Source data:
-------------------------

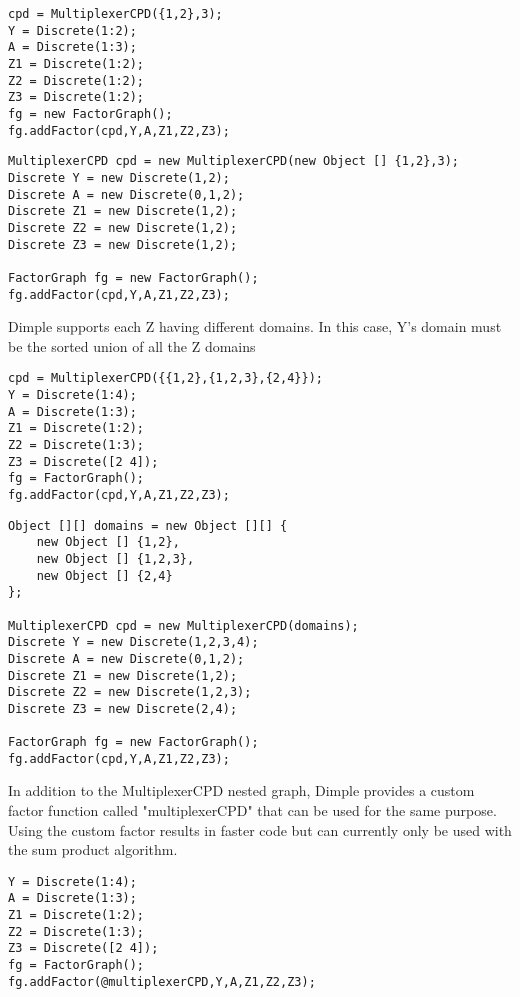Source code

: \ifmatlab
\begin{lstlisting}
cpd = MultiplexerCPD({1,2},3);
Y = Discrete(1:2);
A = Discrete(1:3);
Z1 = Discrete(1:2);
Z2 = Discrete(1:2);
Z3 = Discrete(1:2);
fg = new FactorGraph();
fg.addFactor(cpd,Y,A,Z1,Z2,Z3);
\end{lstlisting}
\fi


\ifjava
\begin{lstlisting}
MultiplexerCPD cpd = new MultiplexerCPD(new Object [] {1,2},3);
Discrete Y = new Discrete(1,2);
Discrete A = new Discrete(0,1,2);
Discrete Z1 = new Discrete(1,2);
Discrete Z2 = new Discrete(1,2);
Discrete Z3 = new Discrete(1,2);

FactorGraph fg = new FactorGraph();
fg.addFactor(cpd,Y,A,Z1,Z2,Z3);
\end{lstlisting}
\fi

Dimple supports each Z having different domains.  In this case, Y's domain must be the sorted union of all the Z domains

\ifmatlab
\begin{lstlisting}
cpd = MultiplexerCPD({{1,2},{1,2,3},{2,4}});
Y = Discrete(1:4);
A = Discrete(1:3);
Z1 = Discrete(1:2);
Z2 = Discrete(1:3);
Z3 = Discrete([2 4]);
fg = FactorGraph();
fg.addFactor(cpd,Y,A,Z1,Z2,Z3);
\end{lstlisting}
\fi

\ifjava
\begin{lstlisting}
Object [][] domains = new Object [][] {
	new Object [] {1,2},
	new Object [] {1,2,3},
	new Object [] {2,4}
};

MultiplexerCPD cpd = new MultiplexerCPD(domains);
Discrete Y = new Discrete(1,2,3,4);
Discrete A = new Discrete(0,1,2);
Discrete Z1 = new Discrete(1,2);
Discrete Z2 = new Discrete(1,2,3);
Discrete Z3 = new Discrete(2,4);

FactorGraph fg = new FactorGraph();
fg.addFactor(cpd,Y,A,Z1,Z2,Z3);
\end{lstlisting}
\fi

In addition to the MultiplexerCPD nested graph, Dimple provides a custom factor function called "multiplexerCPD" that can be used for the same purpose.  Using the custom factor results in faster code but can currently only be used with the sum product algorithm.  

\ifmatlab
\begin{lstlisting}
Y = Discrete(1:4);
A = Discrete(1:3);
Z1 = Discrete(1:2);
Z2 = Discrete(1:3);
Z3 = Discrete([2 4]);
fg = FactorGraph();
fg.addFactor(@multiplexerCPD,Y,A,Z1,Z2,Z3);
\end{lstlisting}
\fi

-------------------------

• [WHAT TO DO] Exactly one number is wanted in reply: the count of lines above that hold the string "Object".

• [RESPONSE BOX] 5